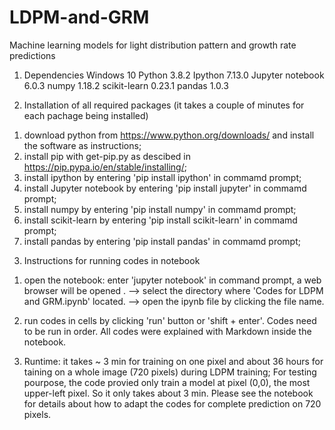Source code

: # LDPM-and-GRM
Machine learning models for light distribution pattern  and growth rate predictions  
1. Dependencies
Windows 10
Python 3.8.2
Ipython 7.13.0
Jupyter notebook 6.0.3
numpy 1.18.2
scikit-learn 0.23.1
pandas 1.0.3

2. Installation of all required packages (it takes a couple of minutes for each pachage being installed)
1) download python from https://www.python.org/downloads/ and install the software as instructions;
2) install pip with get-pip.py as descibed in https://pip.pypa.io/en/stable/installing/;
3) install ipython by entering 'pip install ipython' in commamd prompt;
4) install Jupyter notebook by entering 'pip install jupyter' in commamd prompt;
5) install numpy by entering 'pip install numpy' in commamd prompt;
6) install scikit-learn by entering 'pip install scikit-learn' in commamd prompt;
7) install pandas by entering 'pip install pandas' in commamd prompt;

3. Instructions for running codes in notebook
1) open the notebook:
   enter 'jupyter notebook' in command prompt, a web browser will be opened . --> select the directory where 'Codes for LDPM and GRM.ipynb' located.
   --> open the ipynb file by clicking the file name.

2) run codes in cells by clicking 'run' button or 'shift + enter'. Codes need to be run in order. 
   All codes were explained with Markdown inside the notebook.

3) Runtime: it takes ~ 3 min for training on one pixel and about 36 hours for taining on a whole image (720 pixels) during LDPM training;
            For testing pourpose, the code provied only train a model at pixel (0,0), the most upper-left pixel. So it only takes about 3 min.
	    Please see the notebook for details about how to adapt the codes for complete prediction on 720 pixels.  

 
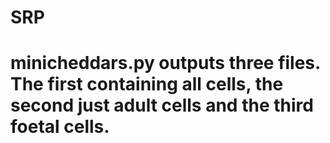 # SRP

# minicheddars.py outputs three files. The first containing all cells, the second just adult cells and the third foetal cells.
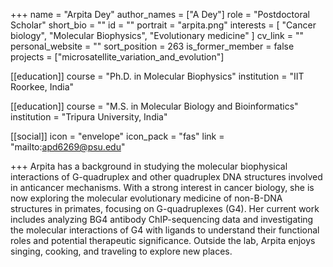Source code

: +++
name = "Arpita Dey"
author_names = ["A Dey"]
role = "Postdoctoral Scholar"
short_bio = ""
id = ""
portrait = "arpita.png"
interests = [
  "Cancer biology",
  "Molecular Biophysics",
  "Evolutionary medicine"
]
cv_link = ""
personal_website = ""
sort_position = 263
is_former_member = false
projects = ["microsatellite_variation_and_evolution"]

[[education]]
  course = "Ph.D. in Molecular Biophysics"
  institution = "IIT Roorkee, India"

[[education]]
  course = "M.S. in Molecular Biology and Bioinformatics"
  institution = "Tripura University, India"

[[social]]
    icon = "envelope"
    icon_pack = "fas"
    link = "mailto:apd6269@psu.edu"

+++
Arpita has a background in studying the molecular biophysical interactions of G-quadruplex and other quadruplex DNA structures involved in anticancer mechanisms. With a strong interest in cancer biology, she is now exploring the molecular evolutionary medicine of non-B-DNA structures in primates, focusing on G-quadruplexes (G4). Her current work includes analyzing BG4 antibody ChIP-sequencing data and investigating the molecular interactions of G4 with ligands to understand their functional roles and potential therapeutic significance. Outside the lab, Arpita enjoys singing, cooking, and traveling to explore new places.
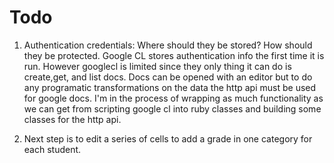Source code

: Todo
====
 
1. Authentication credentials:  Where should they be stored?  How should they be protected.  Google CL stores authentication info the first time it is run. However googlecl is limited since they only thing it can do is create,get, and list docs.  Docs can be opened with an editor but to do any programatic transformations on the data the http api must be used for google docs.  I'm in the process of wrapping as much functionality as we can get from scripting google cl into ruby classes and building some classes for the http api. 


2.	Next step is to edit a series of cells to add a grade in one category for each student.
##############################
■ **AIM OF THE EXERCISE**: Please print the entire listing again exactly, minus its images.

■ **RESPONSE FOR THIS EXERCISE**:
Source code

: # LDPM-and-GRM
Machine learning models for light distribution pattern  and growth rate predictions  
1. Dependencies
Windows 10
Python 3.8.2
Ipython 7.13.0
Jupyter notebook 6.0.3
numpy 1.18.2
scikit-learn 0.23.1
pandas 1.0.3

2. Installation of all required packages (it takes a couple of minutes for each pachage being installed)
1) download python from https://www.python.org/downloads/ and install the software as instructions;
2) install pip with get-pip.py as descibed in https://pip.pypa.io/en/stable/installing/;
3) install ipython by entering 'pip install ipython' in commamd prompt;
4) install Jupyter notebook by entering 'pip install jupyter' in commamd prompt;
5) install numpy by entering 'pip install numpy' in commamd prompt;
6) install scikit-learn by entering 'pip install scikit-learn' in commamd prompt;
7) install pandas by entering 'pip install pandas' in commamd prompt;

3. Instructions for running codes in notebook
1) open the notebook:
   enter 'jupyter notebook' in command prompt, a web browser will be opened . --> select the directory where 'Codes for LDPM and GRM.ipynb' located.
   --> open the ipynb file by clicking the file name.

2) run codes in cells by clicking 'run' button or 'shift + enter'. Codes need to be run in order. 
   All codes were explained with Markdown inside the notebook.

3) Runtime: it takes ~ 3 min for training on one pixel and about 36 hours for taining on a whole image (720 pixels) during LDPM training;
            For testing pourpose, the code provied only train a model at pixel (0,0), the most upper-left pixel. So it only takes about 3 min.
	    Please see the notebook for details about how to adapt the codes for complete prediction on 720 pixels.  

 
 # SRP

# minicheddars.py outputs three files. The first containing all cells, the second just adult cells and the third foetal cells.
Source code

: +++
name = "Arpita Dey"
author_names = ["A Dey"]
role = "Postdoctoral Scholar"
short_bio = ""
id = ""
portrait = "arpita.png"
interests = [
  "Cancer biology",
  "Molecular Biophysics",
  "Evolutionary medicine"
]
cv_link = ""
personal_website = ""
sort_position = 263
is_former_member = false
projects = ["microsatellite_variation_and_evolution"]

[[education]]
  course = "Ph.D. in Molecular Biophysics"
  institution = "IIT Roorkee, India"

[[education]]
  course = "M.S. in Molecular Biology and Bioinformatics"
  institution = "Tripura University, India"

[[social]]
    icon = "envelope"
    icon_pack = "fas"
    link = "mailto:apd6269@psu.edu"

+++
Arpita has a background in studying the molecular biophysical interactions of G-quadruplex and other quadruplex DNA structures involved in anticancer mechanisms. With a strong interest in cancer biology, she is now exploring the molecular evolutionary medicine of non-B-DNA structures in primates, focusing on G-quadruplexes (G4). Her current work includes analyzing BG4 antibody ChIP-sequencing data and investigating the molecular interactions of G4 with ligands to understand their functional roles and potential therapeutic significance. Outside the lab, Arpita enjoys singing, cooking, and traveling to explore new places.
Source code

: Todo
====
 
1. Authentication credentials:  Where should they be stored?  How should they be protected.  Google CL stores authentication info the first time it is run. However googlecl is limited since they only thing it can do is create,get, and list docs.  Docs can be opened with an editor but to do any programatic transformations on the data the http api must be used for google docs.  I'm in the process of wrapping as much functionality as we can get from scripting google cl into ruby classes and building some classes for the http api. 


2.	Next step is to edit a series of cells to add a grade in one category for each student.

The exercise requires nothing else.